Il voto al Senato sulla missione in Iraq e soprattutto la decisione di non stralciarla dal decreto che proroga i finanziamenti a tutti i contingenti impegnati nel mondo ha scatenato una forte polemica politica.
«Le missioni militari italiane sono tutte mirate alla pace e alla ricostruzione. Ed è questa la cosa più importante di cui bisogna tener conto: gli iracheni, come altri popoli che i nostri soldati aiutano, hanno bisogno del forte sostegno dell’Italia. E di fronte a questa esigenza non riesco a capire la spaccatura all’interno del centrosinistra che avrebbe dovuto votare compatta a favore. Invece, fino all’ultimo momento in Senato non si capiva chi dell’opposizione avrebbe votato a favore, chi si sarebbe astenuto e chi avrebbe abbandonato i lavori. Noi abbiamo assistito perplessi a questo dibattito».

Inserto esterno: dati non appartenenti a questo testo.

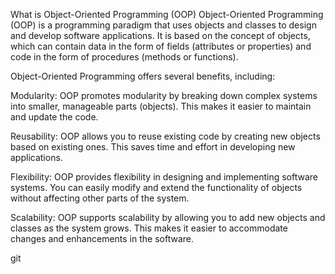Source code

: What is Object-Oriented Programming (OOP)
Object-Oriented Programming (OOP) is a programming paradigm that uses objects and classes to design and develop software applications. It is based on the concept of objects, which can contain data in the form of fields (attributes or properties) and code in the form of procedures (methods or functions).

Object-Oriented Programming offers several benefits, including:

Modularity: OOP promotes modularity by breaking down complex systems into smaller, manageable parts (objects). This makes it easier to maintain and update the code.

Reusability: OOP allows you to reuse existing code by creating new objects based on existing ones. This saves time and effort in developing new applications.

Flexibility: OOP provides flexibility in designing and implementing software systems. You can easily modify and extend the functionality of objects without affecting other parts of the system.

Scalability: OOP supports scalability by allowing you to add new objects and classes as the system grows. This makes it easier to accommodate changes and enhancements in the software.

git

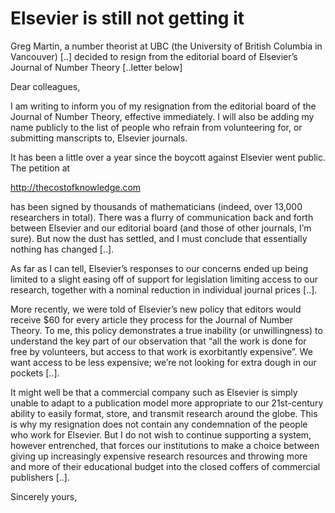 # Elsevier is still not getting it

Greg Martin, a number theorist at UBC (the University of British
Columbia in Vancouver) [..] decided to resign from the editorial board
of Elsevier’s Journal of Number Theory [..letter below]

Dear colleagues,

I am writing to inform you of my resignation from the editorial board
of the Journal of Number Theory, effective immediately. I will also be
adding my name publicly to the list of people who refrain from
volunteering for, or submitting manscripts to, Elsevier journals.

It has been a little over a year since the boycott against Elsevier
went public. The petition at

http://thecostofknowledge.com

has been signed by thousands of mathematicians (indeed, over 13,000
researchers in total). There was a flurry of communication back and
forth between Elsevier and our editorial board (and those of other
journals, I’m sure). But now the dust has settled, and I must conclude
that essentially nothing has changed [..].

As far as I can tell, Elsevier’s responses to our concerns ended up being limited to a slight easing off of support for legislation limiting access to our research, together with a nominal reduction in individual journal prices [..]. 

More recently, we were told of Elsevier’s new policy that editors
would receive $60 for every article they process for the Journal of
Number Theory. To me, this policy demonstrates a true inability (or
unwillingness) to understand the key part of our observation that “all
the work is done for free by volunteers, but access to that work is
exorbitantly expensive”. We want access to be less expensive; we’re
not looking for extra dough in our pockets [..].

It might well be that a commercial company such as Elsevier is simply
unable to adapt to a publication model more appropriate to our
21st-century ability to easily format, store, and transmit research
around the globe. This is why my resignation does not contain any
condemnation of the people who work for Elsevier. But I do not wish to
continue supporting a system, however entrenched, that forces our
institutions to make a choice between giving up increasingly expensive
research resources and throwing more and more of their educational
budget into the closed coffers of commercial publishers [..].

Sincerely yours,










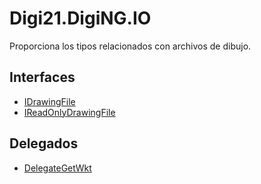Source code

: # Digi21.DigiNG.IO

Proporciona los tipos relacionados con archivos de dibujo.

## Interfaces

* [IDrawingFile](/digi3d-net/programacion/.net/referencia/digi21.diging/digi21.diging.io/interfaces/idrawingfile/)
* [IReadOnlyDrawingFile](/digi3d-net/programacion/.net/referencia/digi21.diging/digi21.diging.io/interfaces/ireadonlydrawingfile/)

## Delegados

* [DelegateGetWkt](/digi3d-net/programacion/.net/referencia/digi21.diging/digi21.diging.io/delegados/delegategetwkt.md)

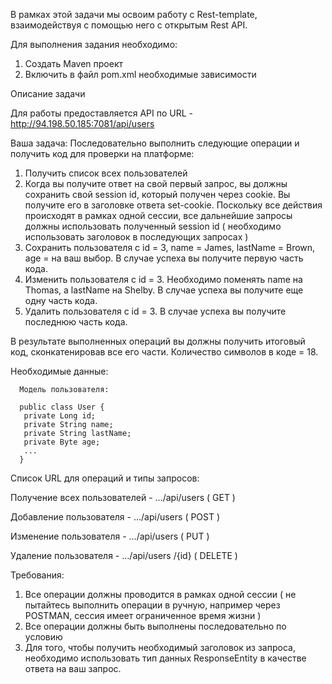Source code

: В рамках этой задачи мы освоим работу с Rest-template, взаимодействуя с помощью него с открытым Rest API.

Для выполнения задания необходимо:

1. Создать Maven проект
2. Включить в файл pom.xml необходимые зависимости
 

Описание задачи

 

Для работы предоставляется API по URL - http://94.198.50.185:7081/api/users

Ваша задача: Последовательно выполнить следующие операции и получить код для проверки на платформе:

1. Получить список всех пользователей
2. Когда вы получите ответ на свой первый запрос, вы должны сохранить свой session id, который получен через cookie. Вы получите его в заголовке ответа set-cookie. Поскольку все действия происходят в рамках одной сессии, все дальнейшие запросы должны использовать полученный session id ( необходимо использовать заголовок в последующих запросах )
3. Сохранить пользователя с id = 3, name = James, lastName = Brown, age = на ваш выбор. В случае успеха вы получите первую часть кода.
4. Изменить пользователя с id = 3. Необходимо поменять name на Thomas, а lastName на Shelby. В случае успеха вы получите еще одну часть кода.
5. Удалить пользователя с id = 3. В случае успеха вы получите последнюю часть кода.

В результате выполненных операций вы должны получить итоговый код, сконкатенировав все его части. Количество символов в коде = 18.

 

Необходимые данные:

      Модель пользователя: 

      public class User {
       private Long id; 
       private String name; 
       private String lastName; 
       private Byte age; 
       ...
      }  

Список URL для операций и типы запросов:

Получение всех пользователей - …/api/users ( GET )

Добавление пользователя - …/api/users ( POST )

Изменение пользователя - …/api/users ( PUT )

Удаление пользователя - …/api/users /{id} ( DELETE )
 

Требования:

1. Все операции должны проводится в рамках одной сессии ( не пытайтесь выполнить операции в ручную, например через POSTMAN, сессия имеет ограниченное время   жизни )
2. Все операции должны быть выполнены последовательно по условию
3. Для того, чтобы получить необходимый заголовок из запроса, необходимо использовать тип данных ResponseEntity в качестве ответа на ваш запрос.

Un dibattito interno comunque legittimo.
«Questo non lo metto in dubbio: in una forza politica si possono verificare queste situazioni, ma io sono del parere che una sinistra matura deve assumersi le proprie responsabilità, come del resto hanno fatto anche alcuni Paesi guidati da governi di sinistra che hanno appoggiato la ricostruzione in Iraq. A livello europeo possiamo citare diversi esempi e sottolineare anche il cambiamento di rotta di Francia e Germania, inizialmente contrarie a qualsiasi coinvolgimento. In questo contesto quella della sinistra italiana è una posizione di retroguardia».
I rischi in Iraq, comunque, continuano ad essere forti. I tempi per garantire la sicurezza si annunciano davvero lunghi e questo a discapito della ricostruzione.
«I rischi ci sono e anche per i militari italiani. Non vengono però dagli iracheni che circondano i nostri ragazzi, ma dal terrorismo islamico che fa leva su kamikaze libanesi o yemeniti. Certamente uno dei presupposti per la ricostruzione è garantire la sicurezza e in questo senso noi spingiamo verso una responsabilizzazione dell’Onu. Ci sono forti interrogativi rispetto ai tempi, ma sarebbe assurdo bruciarli e lasciare che l’Iraq si trasformi in una Somalia».